▸ **Dataset**

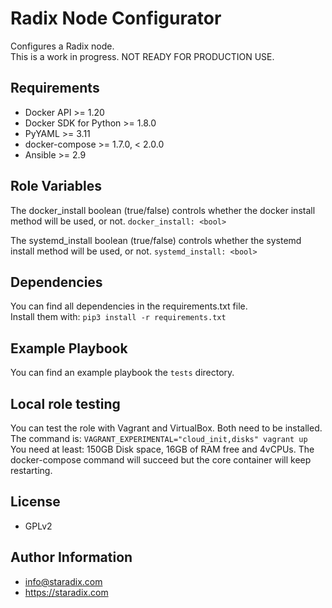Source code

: Radix Node Configurator
=========

Configures a Radix node.  
This is a work in progress. NOT READY FOR PRODUCTION USE.

Requirements
------------

* Docker API >= 1.20
* Docker SDK for Python >= 1.8.0
* PyYAML >= 3.11
* docker-compose >= 1.7.0, < 2.0.0
* Ansible >= 2.9

Role Variables
--------------

The docker_install boolean (true/false) controls whether the docker install method will be used, or not.
`docker_install: <bool>`

The systemd_install boolean (true/false) controls whether the systemd install method will be used, or not.
`systemd_install: <bool>`

Dependencies
------------
You can find all dependencies in the requirements.txt file.  
Install them with: `pip3 install -r requirements.txt`

Example Playbook
----------------
You can find an example playbook the `tests` directory.  


Local role testing
-------
You can test the role with Vagrant and VirtualBox. Both need to be installed.  
The command is: `VAGRANT_EXPERIMENTAL="cloud_init,disks" vagrant up`  
You need at least: 150GB Disk space, 16GB of RAM free and 4vCPUs.
The docker-compose command will succeed but the core container will keep restarting.

License
-------

* GPLv2

Author Information
------------------

* info@staradix.com
* https://staradix.com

▸ **What is expected**
Working from the material above, retype exactly the lines from the one with "API >= 1.20" through the one with "You need at", both included, and only those lines.

▸ **Result for this exercise**
* Docker API >= 1.20
* Docker SDK for Python >= 1.8.0
* PyYAML >= 3.11
* docker-compose >= 1.7.0, < 2.0.0
* Ansible >= 2.9

Role Variables
--------------

The docker_install boolean (true/false) controls whether the docker install method will be used, or not.
`docker_install: <bool>`

The systemd_install boolean (true/false) controls whether the systemd install method will be used, or not.
`systemd_install: <bool>`

Dependencies
------------
You can find all dependencies in the requirements.txt file.  
Install them with: `pip3 install -r requirements.txt`

Example Playbook
----------------
You can find an example playbook the `tests` directory.  


Local role testing
-------
You can test the role with Vagrant and VirtualBox. Both need to be installed.  
The command is: `VAGRANT_EXPERIMENTAL="cloud_init,disks" vagrant up`  
You need at least: 150GB Disk space, 16GB of RAM free and 4vCPUs.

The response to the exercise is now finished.